Data shown Block Start

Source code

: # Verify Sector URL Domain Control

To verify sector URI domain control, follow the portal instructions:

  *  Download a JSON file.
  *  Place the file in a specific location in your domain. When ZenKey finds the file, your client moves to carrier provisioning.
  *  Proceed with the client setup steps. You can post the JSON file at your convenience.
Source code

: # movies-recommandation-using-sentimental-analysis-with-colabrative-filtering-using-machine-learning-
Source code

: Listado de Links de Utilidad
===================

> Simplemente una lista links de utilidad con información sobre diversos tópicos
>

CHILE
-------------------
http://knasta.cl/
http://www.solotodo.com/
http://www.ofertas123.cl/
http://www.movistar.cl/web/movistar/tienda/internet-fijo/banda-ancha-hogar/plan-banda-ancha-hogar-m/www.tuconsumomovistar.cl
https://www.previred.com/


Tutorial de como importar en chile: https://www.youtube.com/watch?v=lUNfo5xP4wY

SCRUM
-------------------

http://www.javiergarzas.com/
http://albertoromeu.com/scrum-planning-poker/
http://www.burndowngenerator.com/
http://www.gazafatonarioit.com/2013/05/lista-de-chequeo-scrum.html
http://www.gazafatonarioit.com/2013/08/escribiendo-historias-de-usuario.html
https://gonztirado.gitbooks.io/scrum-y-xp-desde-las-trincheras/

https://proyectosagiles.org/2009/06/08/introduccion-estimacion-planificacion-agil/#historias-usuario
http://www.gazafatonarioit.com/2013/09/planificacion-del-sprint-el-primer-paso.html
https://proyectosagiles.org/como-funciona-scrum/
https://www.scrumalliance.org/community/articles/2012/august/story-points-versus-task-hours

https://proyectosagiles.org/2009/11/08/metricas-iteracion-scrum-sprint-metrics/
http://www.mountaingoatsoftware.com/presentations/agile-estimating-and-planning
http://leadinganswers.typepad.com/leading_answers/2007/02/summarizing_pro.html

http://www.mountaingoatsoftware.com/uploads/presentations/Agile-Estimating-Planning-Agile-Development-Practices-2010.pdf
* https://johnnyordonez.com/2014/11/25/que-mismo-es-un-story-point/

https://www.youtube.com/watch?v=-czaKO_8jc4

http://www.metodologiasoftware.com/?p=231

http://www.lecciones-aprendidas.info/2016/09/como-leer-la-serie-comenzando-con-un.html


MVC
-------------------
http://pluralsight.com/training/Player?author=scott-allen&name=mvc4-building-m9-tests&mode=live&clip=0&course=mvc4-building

Data shown Block End

Repeat every record, keeping each word and mark exactly as it is.

**Result of this task**
Source code

: # Verify Sector URL Domain Control

To verify sector URI domain control, follow the portal instructions:

  *  Download a JSON file.
  *  Place the file in a specific location in your domain. When ZenKey finds the file, your client moves to carrier provisioning.
  *  Proceed with the client setup steps. You can post the JSON file at your convenience.
Source code

: # movies-recommandation-using-sentimental-analysis-with-colabrative-filtering-using-machine-learning-
Source code

: Listado de Links de Utilidad
===================

> Simplemente una lista links de utilidad con información sobre diversos tópicos
>

CHILE
-------------------
http://knasta.cl/
http://www.solotodo.com/
http://www.ofertas123.cl/
http://www.movistar.cl/web/movistar/tienda/internet-fijo/banda-ancha-hogar/plan-banda-ancha-hogar-m/www.tuconsumomovistar.cl
https://www.previred.com/


Tutorial de como importar en chile: https://www.youtube.com/watch?v=lUNfo5xP4wY

SCRUM
-------------------

http://www.javiergarzas.com/
http://albertoromeu.com/scrum-planning-poker/
http://www.burndowngenerator.com/
http://www.gazafatonarioit.com/2013/05/lista-de-chequeo-scrum.html
http://www.gazafatonarioit.com/2013/08/escribiendo-historias-de-usuario.html
https://gonztirado.gitbooks.io/scrum-y-xp-desde-las-trincheras/

https://proyectosagiles.org/2009/06/08/introduccion-estimacion-planificacion-agil/#historias-usuario
http://www.gazafatonarioit.com/2013/09/planificacion-del-sprint-el-primer-paso.html
https://proyectosagiles.org/como-funciona-scrum/
https://www.scrumalliance.org/community/articles/2012/august/story-points-versus-task-hours

https://proyectosagiles.org/2009/11/08/metricas-iteracion-scrum-sprint-metrics/
http://www.mountaingoatsoftware.com/presentations/agile-estimating-and-planning
http://leadinganswers.typepad.com/leading_answers/2007/02/summarizing_pro.html

http://www.mountaingoatsoftware.com/uploads/presentations/Agile-Estimating-Planning-Agile-Development-Practices-2010.pdf
* https://johnnyordonez.com/2014/11/25/que-mismo-es-un-story-point/

https://www.youtube.com/watch?v=-czaKO_8jc4

http://www.metodologiasoftware.com/?p=231

http://www.lecciones-aprendidas.info/2016/09/como-leer-la-serie-comenzando-con-un.html


MVC
-------------------
http://pluralsight.com/training/Player?author=scott-allen&name=mvc4-building-m9-tests&mode=live&clip=0&course=mvc4-building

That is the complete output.